3.5.5 Merge GeoTIFF Files#

def merge_tifs(folder_path, target_date, output_file):
    julian_date = date_to_julian(target_date)
    print("target julian date", julian_date)
    tif_files = [os.path.join(folder_path, f) for f in os.listdir(folder_path) if f.endswith('.tif') and julian_date in f]
    if len(tif_files) == 0:
        print(f"uh-oh, didn't find HDFs for date {target_date}")
        print("generate a new csv file with empty values for each point")
        gdal_command = ['gdal_translate', '-b', '1', '-outsize', '100%', '100%', '-scale', '0', '255', '200', '200', f"{modis_day_wise}/fsca_template.tif", output_file]
        print("Running ", gdal_command)
        subprocess.run(gdal_command)
    else:
        gdal_command = ['gdalwarp', '-r', 'min', ] + tif_files + [f"{output_file}_500m.tif"]
        print("Running ", gdal_command)
        subprocess.run(gdal_command)
        gdal_command = ['gdalwarp', '-t_srs', 'EPSG:4326', '-tr', '0.036', '0.036', '-cutline', f'{work_dir}/template.shp', '-crop_to_cutline', '-overwrite', f"{output_file}_500m.tif", output_file]
        print("Running ", gdal_command)
        subprocess.run(gdal_command)
  • Merges GeoTIFF files for the specified date.

  • If no GeoTIFF files are found for the date, it creates an empty GeoTIFF using a template.

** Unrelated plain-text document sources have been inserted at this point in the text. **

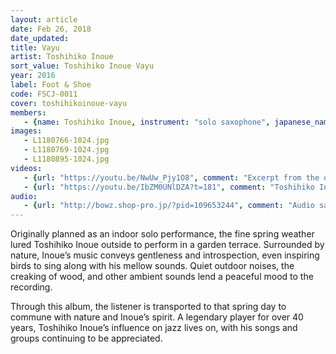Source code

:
 ```yaml
---
layout: article
date: Feb 26, 2018
date_updated:
title: Vayu
artist: Toshihiko Inoue
sort_value: Toshihiko Inoue Vayu
year: 2016
label: Foot & Shoe
code: FSCJ-0011
cover: toshihikoinoue-vayu
members:
   - {name: Toshihiko Inoue, instrument: "solo saxophone", japanese_name: 井上淑彦, url: "http://www.inouetoshihiko.com/"}
images:
   - L1180766-1024.jpg
   - L1180769-1024.jpg
   - L1180895-1024.jpg
videos: 
   - {url: "https://youtu.be/NwUw_Pjy1O8", comment: "Excerpt from the opening of this album, Inoue's original composition \"Fireworks\""}
   - {url: "https://youtu.be/IbZM0UNlDZA?t=181", comment: "Toshihiko Inoue playing solo saxophone live in 2012"}
audio:
   - {url: "http://bowz.shop-pro.jp/?pid=109653244", comment: "Audio samples"}
---
```

Originally planned as an indoor solo performance, the fine spring weather lured Toshihiko Inoue outside to perform in a garden terrace. Surrounded by nature, Inoue’s music conveys gentleness and introspection, even inspiring birds to sing along with his mellow sounds. Quiet outdoor noises, the creaking of wood, and other ambient sounds lend a peaceful mood to the recording.

Through this album, the listener is transported to that spring day to commune with nature and Inoue’s spirit. A legendary player for over 40 years, Toshihiko Inoue’s influence on jazz lives on, with his songs and groups continuing to be appreciated.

  • If files are found, it merges them using gdalwarp and reprojects them to EPSG:4326.

3.5.6 Utility Functions#

work_dir = '../data/fsca'
def date_to_julian(date_str):
    """
    Convert a date to Julian date.
    """
    date_object = datetime.strptime(date_str, "%Y-%m-%d")
    tt = date_object.timetuple()
    

    # Format the result as 'YYYYDDD'
    julian_format = str('%d%03d' % (tt.tm_year, tt.tm_yday))

    return julian_format
def list_files(directory):
    return [os.path.abspath(os.path.join(directory, f)) for f in os.listdir(directory) if os.path.isfile(os.path.join(directory, f))]
def delete_files_in_folder(folder_path):
    if not os.path.exists(folder_path):
        print("Folder does not exist.")
        return

    for filename in os.listdir(folder_path):
        file_path = os.path.join(folder_path, filename)
        try:
            if os.path.isfile(file_path) or os.path.islink(file_path):
                os.unlink(file_path)
            else:
                print(f"Skipping {filename}, as it is not a file.")
        except Exception as e:
            print(f"Failed to delete {file_path}. Reason: {e}")

Deletes all files in the specified folder.